- WORK REQUEST -
Quote all of the data below exactly, please.

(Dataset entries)
--------------------
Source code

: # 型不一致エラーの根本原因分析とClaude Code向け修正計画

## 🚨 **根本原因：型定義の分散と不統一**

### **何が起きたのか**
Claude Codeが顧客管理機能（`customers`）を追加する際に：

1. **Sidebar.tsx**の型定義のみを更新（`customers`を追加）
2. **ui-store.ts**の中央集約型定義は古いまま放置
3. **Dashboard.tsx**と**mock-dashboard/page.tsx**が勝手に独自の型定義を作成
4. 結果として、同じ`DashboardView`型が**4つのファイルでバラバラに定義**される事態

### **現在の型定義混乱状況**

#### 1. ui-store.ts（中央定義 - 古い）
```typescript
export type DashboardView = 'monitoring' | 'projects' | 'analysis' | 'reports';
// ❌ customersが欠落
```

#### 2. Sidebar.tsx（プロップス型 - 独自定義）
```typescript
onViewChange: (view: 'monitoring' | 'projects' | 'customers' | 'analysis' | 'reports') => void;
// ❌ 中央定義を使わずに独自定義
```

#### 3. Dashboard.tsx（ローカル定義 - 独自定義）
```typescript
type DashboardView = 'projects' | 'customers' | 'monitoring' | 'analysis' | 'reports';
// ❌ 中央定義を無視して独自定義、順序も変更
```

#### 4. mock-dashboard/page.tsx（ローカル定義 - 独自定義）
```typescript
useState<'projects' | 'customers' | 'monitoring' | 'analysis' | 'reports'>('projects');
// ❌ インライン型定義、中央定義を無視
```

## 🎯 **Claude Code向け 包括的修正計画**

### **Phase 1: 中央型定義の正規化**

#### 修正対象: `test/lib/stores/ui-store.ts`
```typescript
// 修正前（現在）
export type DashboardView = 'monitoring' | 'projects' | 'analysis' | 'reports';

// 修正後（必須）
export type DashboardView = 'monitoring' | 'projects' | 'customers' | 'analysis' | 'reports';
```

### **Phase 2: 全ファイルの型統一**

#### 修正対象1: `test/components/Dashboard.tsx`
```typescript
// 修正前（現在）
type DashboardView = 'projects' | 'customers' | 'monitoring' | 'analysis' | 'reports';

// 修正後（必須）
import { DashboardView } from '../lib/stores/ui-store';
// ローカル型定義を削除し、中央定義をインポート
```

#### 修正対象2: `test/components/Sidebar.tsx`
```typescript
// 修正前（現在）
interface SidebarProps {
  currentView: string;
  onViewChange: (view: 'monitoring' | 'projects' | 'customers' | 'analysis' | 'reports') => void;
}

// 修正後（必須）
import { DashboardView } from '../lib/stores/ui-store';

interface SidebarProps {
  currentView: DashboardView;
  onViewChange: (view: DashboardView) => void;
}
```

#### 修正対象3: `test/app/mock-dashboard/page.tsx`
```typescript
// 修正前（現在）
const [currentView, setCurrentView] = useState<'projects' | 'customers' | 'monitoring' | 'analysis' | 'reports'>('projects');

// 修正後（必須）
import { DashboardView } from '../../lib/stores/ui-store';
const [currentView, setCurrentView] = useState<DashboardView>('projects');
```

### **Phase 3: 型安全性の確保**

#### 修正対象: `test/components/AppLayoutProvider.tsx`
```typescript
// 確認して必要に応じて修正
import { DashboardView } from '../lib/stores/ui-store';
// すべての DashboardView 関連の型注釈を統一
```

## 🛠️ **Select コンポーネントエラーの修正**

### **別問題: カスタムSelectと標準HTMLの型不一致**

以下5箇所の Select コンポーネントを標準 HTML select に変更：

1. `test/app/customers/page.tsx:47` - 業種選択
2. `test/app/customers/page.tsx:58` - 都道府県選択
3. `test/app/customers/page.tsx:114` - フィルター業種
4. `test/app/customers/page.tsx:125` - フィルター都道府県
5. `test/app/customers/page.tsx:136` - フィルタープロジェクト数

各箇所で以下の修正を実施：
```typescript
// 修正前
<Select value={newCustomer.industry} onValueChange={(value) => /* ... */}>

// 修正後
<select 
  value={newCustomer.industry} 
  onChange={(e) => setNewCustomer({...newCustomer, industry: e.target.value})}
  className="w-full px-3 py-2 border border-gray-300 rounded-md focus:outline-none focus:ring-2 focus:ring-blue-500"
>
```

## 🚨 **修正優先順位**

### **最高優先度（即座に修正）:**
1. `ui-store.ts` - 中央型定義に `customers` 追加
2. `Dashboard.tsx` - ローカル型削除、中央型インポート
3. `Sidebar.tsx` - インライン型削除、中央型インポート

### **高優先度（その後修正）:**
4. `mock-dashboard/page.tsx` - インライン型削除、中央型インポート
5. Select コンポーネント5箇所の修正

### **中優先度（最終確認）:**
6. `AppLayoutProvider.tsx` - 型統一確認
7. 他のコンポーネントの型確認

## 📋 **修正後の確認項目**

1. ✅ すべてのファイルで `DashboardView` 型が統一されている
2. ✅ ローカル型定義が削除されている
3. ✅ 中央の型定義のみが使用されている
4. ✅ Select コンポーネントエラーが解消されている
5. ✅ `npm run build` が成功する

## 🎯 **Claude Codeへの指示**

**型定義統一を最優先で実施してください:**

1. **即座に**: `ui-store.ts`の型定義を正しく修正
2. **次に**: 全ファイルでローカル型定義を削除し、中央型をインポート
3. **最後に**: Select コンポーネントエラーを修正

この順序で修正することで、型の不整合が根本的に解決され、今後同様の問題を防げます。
--------------------
- ANSWER SPACE -
Source code

: # 型不一致エラーの根本原因分析とClaude Code向け修正計画

## 🚨 **根本原因：型定義の分散と不統一**

### **何が起きたのか**
Claude Codeが顧客管理機能（`customers`）を追加する際に：

1. **Sidebar.tsx**の型定義のみを更新（`customers`を追加）
2. **ui-store.ts**の中央集約型定義は古いまま放置
3. **Dashboard.tsx**と**mock-dashboard/page.tsx**が勝手に独自の型定義を作成
4. 結果として、同じ`DashboardView`型が**4つのファイルでバラバラに定義**される事態

### **現在の型定義混乱状況**

#### 1. ui-store.ts（中央定義 - 古い）
```typescript
export type DashboardView = 'monitoring' | 'projects' | 'analysis' | 'reports';
// ❌ customersが欠落
```

#### 2. Sidebar.tsx（プロップス型 - 独自定義）
```typescript
onViewChange: (view: 'monitoring' | 'projects' | 'customers' | 'analysis' | 'reports') => void;
// ❌ 中央定義を使わずに独自定義
```

#### 3. Dashboard.tsx（ローカル定義 - 独自定義）
```typescript
type DashboardView = 'projects' | 'customers' | 'monitoring' | 'analysis' | 'reports';
// ❌ 中央定義を無視して独自定義、順序も変更
```

#### 4. mock-dashboard/page.tsx（ローカル定義 - 独自定義）
```typescript
useState<'projects' | 'customers' | 'monitoring' | 'analysis' | 'reports'>('projects');
// ❌ インライン型定義、中央定義を無視
```

## 🎯 **Claude Code向け 包括的修正計画**

### **Phase 1: 中央型定義の正規化**

#### 修正対象: `test/lib/stores/ui-store.ts`
```typescript
// 修正前（現在）
export type DashboardView = 'monitoring' | 'projects' | 'analysis' | 'reports';

// 修正後（必須）
export type DashboardView = 'monitoring' | 'projects' | 'customers' | 'analysis' | 'reports';
```

### **Phase 2: 全ファイルの型統一**

#### 修正対象1: `test/components/Dashboard.tsx`
```typescript
// 修正前（現在）
type DashboardView = 'projects' | 'customers' | 'monitoring' | 'analysis' | 'reports';

// 修正後（必須）
import { DashboardView } from '../lib/stores/ui-store';
// ローカル型定義を削除し、中央定義をインポート
```

#### 修正対象2: `test/components/Sidebar.tsx`
```typescript
// 修正前（現在）
interface SidebarProps {
  currentView: string;
  onViewChange: (view: 'monitoring' | 'projects' | 'customers' | 'analysis' | 'reports') => void;
}

// 修正後（必須）
import { DashboardView } from '../lib/stores/ui-store';

interface SidebarProps {
  currentView: DashboardView;
  onViewChange: (view: DashboardView) => void;
}
```

#### 修正対象3: `test/app/mock-dashboard/page.tsx`
```typescript
// 修正前（現在）
const [currentView, setCurrentView] = useState<'projects' | 'customers' | 'monitoring' | 'analysis' | 'reports'>('projects');

// 修正後（必須）
import { DashboardView } from '../../lib/stores/ui-store';
const [currentView, setCurrentView] = useState<DashboardView>('projects');
```

### **Phase 3: 型安全性の確保**

#### 修正対象: `test/components/AppLayoutProvider.tsx`
```typescript
// 確認して必要に応じて修正
import { DashboardView } from '../lib/stores/ui-store';
// すべての DashboardView 関連の型注釈を統一
```

## 🛠️ **Select コンポーネントエラーの修正**

### **別問題: カスタムSelectと標準HTMLの型不一致**

以下5箇所の Select コンポーネントを標準 HTML select に変更：

1. `test/app/customers/page.tsx:47` - 業種選択
2. `test/app/customers/page.tsx:58` - 都道府県選択
3. `test/app/customers/page.tsx:114` - フィルター業種
4. `test/app/customers/page.tsx:125` - フィルター都道府県
5. `test/app/customers/page.tsx:136` - フィルタープロジェクト数

各箇所で以下の修正を実施：
```typescript
// 修正前
<Select value={newCustomer.industry} onValueChange={(value) => /* ... */}>

// 修正後
<select 
  value={newCustomer.industry} 
  onChange={(e) => setNewCustomer({...newCustomer, industry: e.target.value})}
  className="w-full px-3 py-2 border border-gray-300 rounded-md focus:outline-none focus:ring-2 focus:ring-blue-500"
>
```

## 🚨 **修正優先順位**

### **最高優先度（即座に修正）:**
1. `ui-store.ts` - 中央型定義に `customers` 追加
2. `Dashboard.tsx` - ローカル型削除、中央型インポート
3. `Sidebar.tsx` - インライン型削除、中央型インポート

### **高優先度（その後修正）:**
4. `mock-dashboard/page.tsx` - インライン型削除、中央型インポート
5. Select コンポーネント5箇所の修正

### **中優先度（最終確認）:**
6. `AppLayoutProvider.tsx` - 型統一確認
7. 他のコンポーネントの型確認

## 📋 **修正後の確認項目**

1. ✅ すべてのファイルで `DashboardView` 型が統一されている
2. ✅ ローカル型定義が削除されている
3. ✅ 中央の型定義のみが使用されている
4. ✅ Select コンポーネントエラーが解消されている
5. ✅ `npm run build` が成功する

## 🎯 **Claude Codeへの指示**

**型定義統一を最優先で実施してください:**

1. **即座に**: `ui-store.ts`の型定義を正しく修正
2. **次に**: 全ファイルでローカル型定義を削除し、中央型をインポート
3. **最後に**: Select コンポーネントエラーを修正

この順序で修正することで、型の不整合が根本的に解決され、今後同様の問題を防げます。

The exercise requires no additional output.